13.1 User Responsibility for Accurate Information

To help ensure a safe and pain-free workout experience, you are responsible for providing complete and accurate information to the AI system. You acknowledge that pain is subjective and may vary in nature and intensity. The AI system may distinguish between types of pain; however, it is your responsibility to discontinue any activity that causes discomfort you deem unsafe and to seek professional medical advice when necessary.

14. Changes to This Privacy Policy

We may update this Privacy Policy from time to time to reflect changes in our practices, technology, legal requirements, or other factors. When we make changes, we will update the "Effective Date" at the top of this page. We will not make material changes that reduce your privacy rights without providing you with notice.

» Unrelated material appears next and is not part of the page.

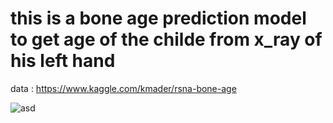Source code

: # this is a bone age  prediction model to get age of the childe from x_ray of his left hand

data : https://www.kaggle.com/kmader/rsna-bone-age



![asd](https://user-images.githubusercontent.com/72338267/172609893-a21f9eae-79b2-45ac-b7a8-612284befd88.png)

Your continued use of FlexPath after changes become effective constitutes your acceptance of the updated Privacy Policy.

15. Contact Us

If you have questions, concerns, or requests regarding this Privacy Policy or our data practices, please contact us:

We will respond to your inquiry as promptly as possible, typically within 30 days.

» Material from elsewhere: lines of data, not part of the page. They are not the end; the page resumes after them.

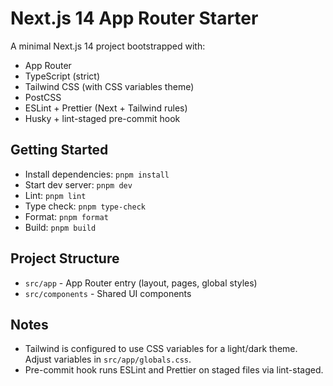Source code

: # Next.js 14 App Router Starter

A minimal Next.js 14 project bootstrapped with:

- App Router
- TypeScript (strict)
- Tailwind CSS (with CSS variables theme)
- PostCSS
- ESLint + Prettier (Next + Tailwind rules)
- Husky + lint-staged pre-commit hook

## Getting Started

- Install dependencies: `pnpm install`
- Start dev server: `pnpm dev`
- Lint: `pnpm lint`
- Type check: `pnpm type-check`
- Format: `pnpm format`
- Build: `pnpm build`

## Project Structure

- `src/app` - App Router entry (layout, pages, global styles)
- `src/components` - Shared UI components

## Notes

- Tailwind is configured to use CSS variables for a light/dark theme. Adjust variables in `src/app/globals.css`.
- Pre-commit hook runs ESLint and Prettier on staged files via lint-staged.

16. Our Commitment to Privacy

FlexPath was created to help people with mobility limitations and chronic pain achieve their fitness goals in a judgment-free, accessible environment. Privacy is fundamental to that mission. We are committed to:

  • Collecting only the information necessary to provide you with personalized workout plans
  • Storing your workout history locally on your device whenever possible
  • Anonymizing data before sharing it with AI services
  • Never selling or renting your personal information
  • Giving you control over your data with clear deletion processes
  • Being transparent about our data practices

Thank you for trusting FlexPath with your fitness journey.